While Dessert Person provided her a route to expand her own horizons as a dessert person and provide more variety for home bakers, Saffitz notes that What’s for Dessert features more simpler recipes than her cookbook debut. While developing her recipes for her latest effort, Saffitz focused on streamlining various techniques and processes to minimize steps, dishes and equipment wherever possible.

“As a recipe developer, I definitely place more of an emphasis on creating simpler recipes now than I have in the past,” Saffitz says. “I still enjoy a baking project, but I know that a recipe does not have to be complicated to be delicious, so I try my best to provide low-lift recipes that make a big impact.”

Like in her debut cookbook, Saffitz included several family recipes in What’s For Dessert. Food was always a topic of conversation in her family and a locus for enjoyment and sociability, she says. Both of her parents are good cooks — her mom, in particular, is an experienced baker.

That childhood, as well as her St. Louis upbringing, influenced her work. A graduate of Clayton High School, Saffitz has many fond memories of family outings to Ted Drewes in the summertime. Pumpkin muffies from the early days of St. Louis Bread Company and gooey butter cake from Lake Forest Bakery also created taste memories that almost certainly influenced her palate today, she says.

Now a New Yorker, Saffitz says she fends questions about St. Louis-style pizza, “which, in New York, is difficult to defend but I try my best.”

Though readers of What’s for Dessert will not see a recipe for Provel-covered cracker crust, Saffitz says she did take inspiration from classic American mid-century desserts, many of which have a “pretty Midwest feel,” even if none speak directly to her St. Louis roots.

“I turned to community cookbooks from all over the country, which are so fun and interesting to read and give such a specific look into the local cuisines of a particular place and design,” she adds.

When asked why she feels such a strong sense of duty to help people around their amateur pastry kitchens, Saffitz says she tries to channel her earliest experiences as a baker and the anxiety she felt when trying a new recipe.

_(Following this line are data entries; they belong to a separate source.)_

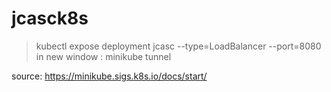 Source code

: # jcasck8s
>kubectl expose deployment jcasc --type=LoadBalancer --port=8080
in new window :
>minikube tunnel

source: https://minikube.sigs.k8s.io/docs/start/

Throughout her career, Saffitz has often purported that baking gets a bad rap; that it’s difficult, frigid and leaves little room for expression. To her, though, dessert is just as important as the main course. Every evening after dinner, she turns to her husband, chef Harris Mayer-Selinger, and asks, “What’s for dessert?” She poses it as a question, but there’s no question mark at the end of her newest cookbook.

Dessert, for Saffitz, is more of an expectation.

“[It’s] part of my routine, and posing the question/statement is a way that I make time to treat myself on a daily basis,” Saffitz says.

And thank God she does, because she’s taught me, and so many others, to do the same.

What’s For Dessert is available wherever you buy your books, including local sellers such as Left Bank Books in the Central West End.